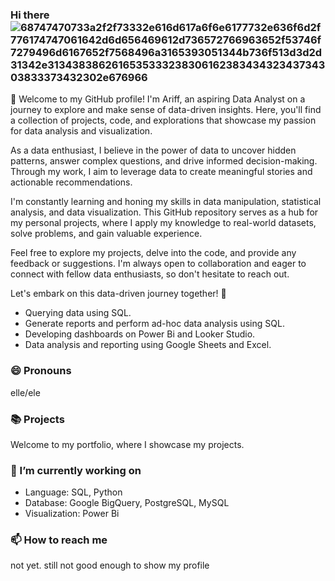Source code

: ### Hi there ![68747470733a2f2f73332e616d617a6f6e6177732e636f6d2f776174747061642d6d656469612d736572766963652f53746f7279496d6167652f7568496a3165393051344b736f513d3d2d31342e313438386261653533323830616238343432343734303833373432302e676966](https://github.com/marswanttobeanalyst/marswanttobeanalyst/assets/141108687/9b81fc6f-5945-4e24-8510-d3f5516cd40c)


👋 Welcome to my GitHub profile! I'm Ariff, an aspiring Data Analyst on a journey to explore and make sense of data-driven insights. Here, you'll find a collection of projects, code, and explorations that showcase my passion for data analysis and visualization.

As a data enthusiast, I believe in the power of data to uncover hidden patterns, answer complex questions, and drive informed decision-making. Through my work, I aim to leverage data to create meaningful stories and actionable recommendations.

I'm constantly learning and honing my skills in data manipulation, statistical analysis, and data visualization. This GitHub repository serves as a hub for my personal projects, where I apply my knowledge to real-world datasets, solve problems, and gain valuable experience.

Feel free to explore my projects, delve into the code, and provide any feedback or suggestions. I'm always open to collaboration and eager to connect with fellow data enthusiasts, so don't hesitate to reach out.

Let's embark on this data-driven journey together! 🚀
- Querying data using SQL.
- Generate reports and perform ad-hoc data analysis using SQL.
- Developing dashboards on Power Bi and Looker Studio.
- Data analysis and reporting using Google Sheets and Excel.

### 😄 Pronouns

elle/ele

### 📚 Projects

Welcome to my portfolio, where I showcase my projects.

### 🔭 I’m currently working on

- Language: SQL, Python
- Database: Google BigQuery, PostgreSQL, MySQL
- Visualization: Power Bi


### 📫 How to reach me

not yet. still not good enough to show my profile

★ ★ ★ ★

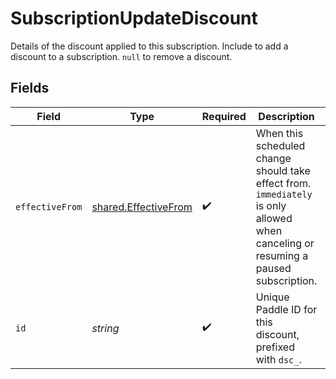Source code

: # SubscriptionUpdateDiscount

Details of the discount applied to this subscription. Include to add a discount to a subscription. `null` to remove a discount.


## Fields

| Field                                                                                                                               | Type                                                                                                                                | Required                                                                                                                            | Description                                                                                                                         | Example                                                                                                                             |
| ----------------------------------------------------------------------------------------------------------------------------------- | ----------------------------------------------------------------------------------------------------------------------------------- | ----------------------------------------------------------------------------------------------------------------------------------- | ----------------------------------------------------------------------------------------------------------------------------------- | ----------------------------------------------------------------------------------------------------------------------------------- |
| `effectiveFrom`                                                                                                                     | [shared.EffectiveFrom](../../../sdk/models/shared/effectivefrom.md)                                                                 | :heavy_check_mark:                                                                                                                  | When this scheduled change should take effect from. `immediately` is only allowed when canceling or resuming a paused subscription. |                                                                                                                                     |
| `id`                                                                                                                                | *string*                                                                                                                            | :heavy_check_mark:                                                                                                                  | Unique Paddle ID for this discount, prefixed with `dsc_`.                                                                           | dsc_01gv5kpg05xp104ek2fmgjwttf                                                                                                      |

★ ★ ★ ★

Your instructions: Set down exactly the lines of the data above, beginning with the line that has "### 📚 Projects" and ending with the line that has "not yet. still", and no others.

Result of this exercise:
### 📚 Projects

Welcome to my portfolio, where I showcase my projects.

### 🔭 I’m currently working on

- Language: SQL, Python
- Database: Google BigQuery, PostgreSQL, MySQL
- Visualization: Power Bi


### 📫 How to reach me

not yet. still not good enough to show my profile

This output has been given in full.